Notable failures in tunnelling projects, construction insurance market under pressure, and reluctance to insure similar projects. That was the case with tunneling projects almost 20 years ago, and there currently seems to be a déjà vu with hydro projects. The tunnel construction insurance market came back on its feet following the issuance of the Code of Practice for Risk Management of Tunnel Works in 2003. Are we marching towards the drafting of a Code of Practice for Risk Management of Hydro Projects?

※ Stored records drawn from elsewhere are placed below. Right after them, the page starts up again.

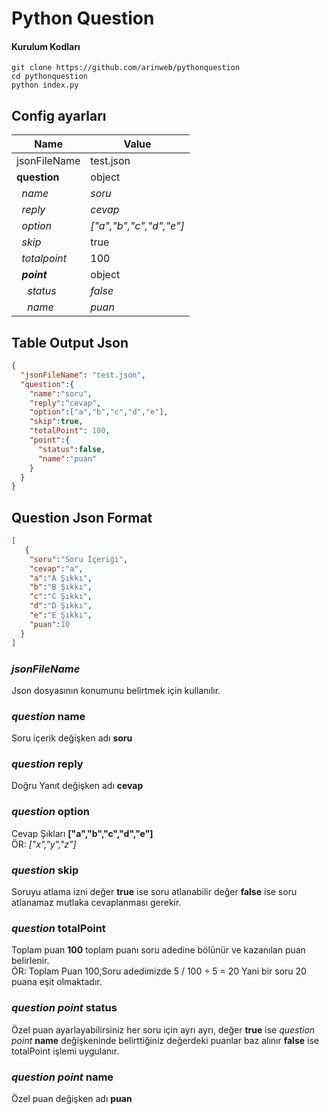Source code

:# Python Question

#### Kurulum Kodları
```
git clone https://github.com/arinweb/pythonquestion
cd pythonquestion
python index.py
```

## Config ayarları

| Name| Value |
| ----| ----- |
| jsonFileName | test.json |
| **question** | object |
| &nbsp;&nbsp;*name* | *soru* |
| &nbsp;&nbsp;*reply* | *cevap* |
| &nbsp;&nbsp;*option* | *["a","b","c","d","e"]* |
| &nbsp;&nbsp;*skip* | true |
| &nbsp;&nbsp;*totalpoint* | 100 |
| &nbsp;&nbsp;***point*** | object |
| &nbsp;&nbsp;&nbsp;&nbsp;*status* | *false* |
| &nbsp;&nbsp;&nbsp;&nbsp;*name* | *puan* |

## Table Output Json
```json
{
  "jsonFileName": "test.json",
  "question":{
    "name":"soru",
    "reply":"cevap",
    "option":["a","b","c","d","e"],
    "skip":true,
    "totalPoint": 100,
    "point":{
      "status":false,
      "name":"puan"
    }
  }
}
```

## Question Json Format
```json showLineNumbers
[
   {
    "soru":"Soru İçeriği",
    "cevap":"a",
    "a":"A Şıkkı",
    "b":"B Şıkkı",
    "c":"C Şıkkı",
    "d":"D Şıkkı",
    "e":"E Şıkkı",
    "puan":10
  }
]
```

### *jsonFileName*
Json dosyasının konumunu belirtmek için kullanılır.

### *question* **name**
Soru içerik değişken adı **soru**

### *question* **reply**
Doğru Yanıt değişken adı **cevap**

### *question* **option**
Cevap Şıkları **["a","b","c","d","e"]**
<br>ÖR: *["x","y","z"]*

### *question* **skip**
Soruyu atlama izni değer **true** ise soru atlanabilir değer **false** ise soru atlanamaz mutlaka cevaplanması gerekir.

### *question* **totalPoint**
Toplam puan **100** toplam puanı soru adedine bölünür ve kazanılan puan belirlenir.
<br>ÖR: Toplam Puan 100,Soru adedimizde 5 / 100 ÷ 5 = 20 Yani bir soru 20 puana eşit olmaktadır.

### *question* *point* **status**
Özel puan ayarlayabilirsiniz her soru için ayrı ayrı, değer **true** ise *question* *point* **name** değişkeninde belirttiğiniz değerdeki puanlar baz alınır **false** ise totalPoint işlemi uygulanır.

### *question* *point* **name**
Özel puan değişken adı **puan**

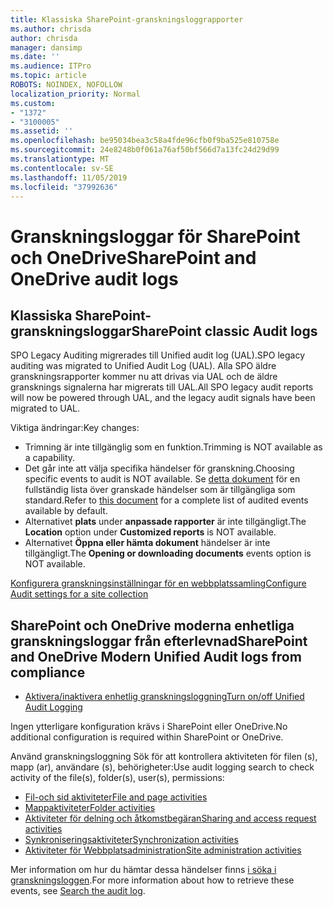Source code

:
 ```yaml
---
title: Klassiska SharePoint-granskningsloggrapporter
ms.author: chrisda
author: chrisda
manager: dansimp
ms.date: ''
ms.audience: ITPro
ms.topic: article
ROBOTS: NOINDEX, NOFOLLOW
localization_priority: Normal
ms.custom:
- "1372"
- "3100005"
ms.assetid: ''
ms.openlocfilehash: be95034bea3c58a4fde96cfb0f9ba525e810758e
ms.sourcegitcommit: 24e8248b0f061a76af50bf566d7a13fc24d29d99
ms.translationtype: MT
ms.contentlocale: sv-SE
ms.lasthandoff: 11/05/2019
ms.locfileid: "37992636"
---
```

# <a name="sharepoint-and-onedrive-audit-logs"></a><span data-ttu-id="8cfd5-102">Granskningsloggar för SharePoint och OneDrive</span><span class="sxs-lookup"><span data-stu-id="8cfd5-102">SharePoint and OneDrive audit logs</span></span>

## <a name="sharepoint-classic-audit-logs"></a><span data-ttu-id="8cfd5-103">Klassiska SharePoint-granskningsloggar</span><span class="sxs-lookup"><span data-stu-id="8cfd5-103">SharePoint classic Audit logs</span></span>

<span data-ttu-id="8cfd5-104">SPO Legacy Auditing migrerades till Unified audit log (UAL).</span><span class="sxs-lookup"><span data-stu-id="8cfd5-104">SPO legacy auditing was migrated to Unified Audit Log (UAL).</span></span> <span data-ttu-id="8cfd5-105">Alla SPO äldre granskningsrapporter kommer nu att drivas via UAL och de äldre gransknings signalerna har migrerats till UAL.</span><span class="sxs-lookup"><span data-stu-id="8cfd5-105">All SPO legacy audit reports will now be powered through UAL, and the legacy audit signals have been migrated to UAL.</span></span>

<span data-ttu-id="8cfd5-106">Viktiga ändringar:</span><span class="sxs-lookup"><span data-stu-id="8cfd5-106">Key changes:</span></span>

* <span data-ttu-id="8cfd5-107">Trimning är inte tillgänglig som en funktion.</span><span class="sxs-lookup"><span data-stu-id="8cfd5-107">Trimming is NOT available as a capability.</span></span>
* <span data-ttu-id="8cfd5-108">Det går inte att välja specifika händelser för granskning.</span><span class="sxs-lookup"><span data-stu-id="8cfd5-108">Choosing specific events to audit is NOT available.</span></span> <span data-ttu-id="8cfd5-109">Se [detta dokument](https://docs.microsoft.com/office365/securitycompliance/search-the-audit-log-in-security-and-compliance) för en fullständig lista över granskade händelser som är tillgängliga som standard.</span><span class="sxs-lookup"><span data-stu-id="8cfd5-109">Refer to [this document](https://docs.microsoft.com/office365/securitycompliance/search-the-audit-log-in-security-and-compliance) for a complete list of audited events available by default.</span></span>
* <span data-ttu-id="8cfd5-110">Alternativet **plats** under **anpassade rapporter** är inte tillgängligt.</span><span class="sxs-lookup"><span data-stu-id="8cfd5-110">The **Location** option under **Customized reports** is NOT available.</span></span>
* <span data-ttu-id="8cfd5-111">Alternativet **Öppna eller hämta dokument** händelser är inte tillgängligt.</span><span class="sxs-lookup"><span data-stu-id="8cfd5-111">The **Opening or downloading documents** events option is NOT available.</span></span>

[<span data-ttu-id="8cfd5-112">Konfigurera granskningsinställningar för en webbplatssamling</span><span class="sxs-lookup"><span data-stu-id="8cfd5-112">Configure Audit settings for a site collection</span></span>](https://support.office.com/article/Configure-audit-settings-for-a-site-collection-A9920C97-38C0-44F2-8BCB-4CF1E2AE22D2)

## <a name="sharepoint-and-onedrive-modern-unified-audit-logs-from-compliance"></a><span data-ttu-id="8cfd5-113">SharePoint och OneDrive moderna enhetliga granskningsloggar från efterlevnad</span><span class="sxs-lookup"><span data-stu-id="8cfd5-113">SharePoint and OneDrive Modern Unified Audit logs from compliance</span></span>

* [<span data-ttu-id="8cfd5-114">Aktivera/inaktivera enhetlig granskningsloggning</span><span class="sxs-lookup"><span data-stu-id="8cfd5-114">Turn on/off Unified Audit Logging</span></span>](https://docs.microsoft.com/office365/securitycompliance/turn-audit-log-search-on-or-off) 

<span data-ttu-id="8cfd5-115">Ingen ytterligare konfiguration krävs i SharePoint eller OneDrive.</span><span class="sxs-lookup"><span data-stu-id="8cfd5-115">No additional configuration is required within SharePoint or OneDrive.</span></span>

<span data-ttu-id="8cfd5-116">Använd granskningsloggning Sök för att kontrollera aktiviteten för filen (s), mapp (ar), användare (s), behörigheter:</span><span class="sxs-lookup"><span data-stu-id="8cfd5-116">Use audit logging search to check activity of the file(s), folder(s), user(s), permissions:</span></span>

* [<span data-ttu-id="8cfd5-117">Fil-och sid aktiviteter</span><span class="sxs-lookup"><span data-stu-id="8cfd5-117">File and page activities</span></span>](https://docs.microsoft.com/office365/securitycompliance/search-the-audit-log-in-security-and-compliance)
* [<span data-ttu-id="8cfd5-118">Mappaktiviteter</span><span class="sxs-lookup"><span data-stu-id="8cfd5-118">Folder activities</span></span>](https://docs.microsoft.com/office365/securitycompliance/search-the-audit-log-in-security-and-compliance#folder-activities)
* [<span data-ttu-id="8cfd5-119">Aktiviteter för delning och åtkomstbegäran</span><span class="sxs-lookup"><span data-stu-id="8cfd5-119">Sharing and access request activities</span></span>](https://docs.microsoft.com/office365/securitycompliance/search-the-audit-log-in-security-and-compliance#sharing-and-access-request-activities)
* [<span data-ttu-id="8cfd5-120">Synkroniseringsaktiviteter</span><span class="sxs-lookup"><span data-stu-id="8cfd5-120">Synchronization activities</span></span>](https://docs.microsoft.com/office365/securitycompliance/search-the-audit-log-in-security-and-compliance#synchronization-activities)
* [<span data-ttu-id="8cfd5-121">Aktiviteter för Webbplatsadministration</span><span class="sxs-lookup"><span data-stu-id="8cfd5-121">Site administration activities</span></span>](https://docs.microsoft.com/office365/securitycompliance/search-the-audit-log-in-security-and-compliance#site-administration-activities)

<span data-ttu-id="8cfd5-122">Mer information om hur du hämtar dessa händelser finns [i söka i granskningsloggen](https://docs.microsoft.com/office365/securitycompliance/search-the-audit-log-in-security-and-compliance#search-the-audit-log).</span><span class="sxs-lookup"><span data-stu-id="8cfd5-122">For more information about how to retrieve these events, see [Search the audit log](https://docs.microsoft.com/office365/securitycompliance/search-the-audit-log-in-security-and-compliance#search-the-audit-log).</span></span>
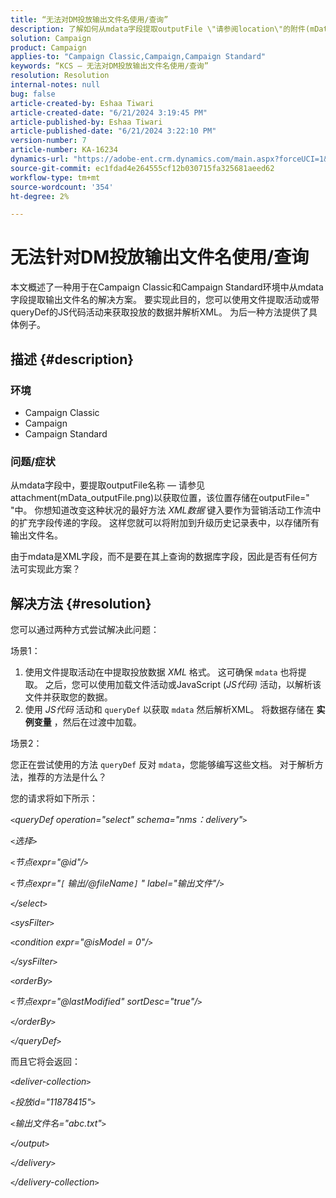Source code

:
 ```yaml
---
title: “无法对DM投放输出文件名使用/查询”
description: 了解如何从mdata字段提取outputFile \"请参阅location\"的附件(mData_outputFile.png)"。
solution: Campaign
product: Campaign
applies-to: "Campaign Classic,Campaign,Campaign Standard"
keywords: “KCS — 无法对DM投放输出文件名使用/查询”
resolution: Resolution
internal-notes: null
bug: false
article-created-by: Eshaa Tiwari
article-created-date: "6/21/2024 3:19:45 PM"
article-published-by: Eshaa Tiwari
article-published-date: "6/21/2024 3:22:10 PM"
version-number: 7
article-number: KA-16234
dynamics-url: "https://adobe-ent.crm.dynamics.com/main.aspx?forceUCI=1&pagetype=entityrecord&etn=knowledgearticle&id=57dde6af-e12f-ef11-840a-6045bd029b18"
source-git-commit: ec1fdad4e264555cf12b030715fa325681aeed62
workflow-type: tm+mt
source-wordcount: '354'
ht-degree: 2%

---
```


# 无法针对DM投放输出文件名使用/查询


本文概述了一种用于在Campaign Classic和Campaign Standard环境中从mdata字段提取输出文件名的解决方案。 要实现此目的，您可以使用文件提取活动或带queryDef的JS代码活动来获取投放的数据并解析XML。 为后一种方法提供了具体例子。

## 描述 {#description}


### 环境

- Campaign Classic
- Campaign
- Campaign Standard


### 问题/症状

从mdata字段中，要提取outputFile名称 — 请参见attachment(mData_outputFile.png)以获取位置，该位置存储在outputFile=&quot; &quot;中。 你想知道改变这种状况的最好方法 *XML数据* 键入要作为营销活动工作流中的扩充字段传递的字段。 这样您就可以将附加到升级历史记录表中，以存储所有输出文件名。

由于mdata是XML字段，而不是要在其上查询的数据库字段，因此是否有任何方法可实现此方案？




## 解决方法 {#resolution}


您可以通过两种方式尝试解决此问题：

场景1：

1. 使用文件提取活动在中提取投放数据 *XML* 格式。 这可确保 `mdata` 也将提取。 之后，您可以使用加载文件活动或JavaScript (*JS代码)* 活动，以解析该文件并获取您的数据。
2. 使用 *JS代码* 活动和 `queryDef` 以获取 `mdata` 然后解析XML。 将数据存储在 <b>实例变量</b> ，然后在过渡中加载。


场景2：

您正在尝试使用的方法 `queryDef` 反对 `mdata`，您能够编写这些文档。 对于解析方法，推荐的方法是什么？

您的请求将如下所示：

*`<`queryDef operation=&quot;select&quot; schema=&quot;nms：delivery&quot;`>`*

*`<`选择`>`*

*`<`节点expr=&quot;@id&quot;/`>`*

*`<`节点expr=&quot;`[` 输出/@fileName`]` &quot; label=&quot;输出文件&quot;/`>`*

*`<`/select`>`*

*`<`sysFilter`>`*

*`<`condition expr=&quot;@isModel = 0&quot;/`>`*

*`<`/sysFilter`>`*

*`<`orderBy`>`*

*`<`节点expr=&quot;@lastModified&quot; sortDesc=&quot;true&quot;/`>`*

*`<`/orderBy`>`*

*`<`/queryDef`>`*



而且它将会返回：

*`<`deliver-collection`>`*

*`<`投放id=&quot;11878415&quot;`>`*

*`<`输出文件名=&quot;abc.txt&quot;`>`*

*`<`/output`>`*

*`<`/delivery`>`*

*`<`/delivery-collection`>`*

Recent catastrophic events on hydro projects have led to what are believed to be the highest claims in the history of construction insurance. Especially when Delay in Start Up (DSU) coverage is sought, makes things much more challenging. This cannot be sustainable in the industry. The future will show, but to the author’s humble opinion, the industry should promote a new guidance document for hydro projects, given the positive impact following the issuance of the Code of Practice for Risk Management of Tunnel Works. One would argue that following the principles of the existing Code, there is a robust framework of risk management that could be applied in hydro projects with dams and underground works. Indeed, but hydro schemes apart from extensive network of tunnels and caverns, may include dams, temporary cofferdams and river diversion tunnels and schemes where flood return periods must be carefully evaluated and considered, and considerably large caverns, to name a few.  The most notable difference however lies on the operational phase. Unlike the infrastructure tunnels, where the tunnel is continuously accessible during operation for visual inspection and non-destructive testing to verify its condition and validate the preventive maintenance plan, the same in not the case with water conveyance tunnels. Emptying the tunnels does not only adversely impact the revenue scheme but also introduces dynamic effects which can endanger the structural integrity of the tunnels. There is currently increasing trend in using robots for visual real-time inspection and scanning, however it does not offer the same degree of inspection effectiveness. Furthermore, fluctuations in the operational pressure may introduce stresses beyond the in situ capacity of the rockmass and collapses may occur, especially in unlined headrace tunnels.

The list can go on but, certainly, a commonly accepted guidance for risk management of hydro projects would help stabilise the flow of business after the turbulence.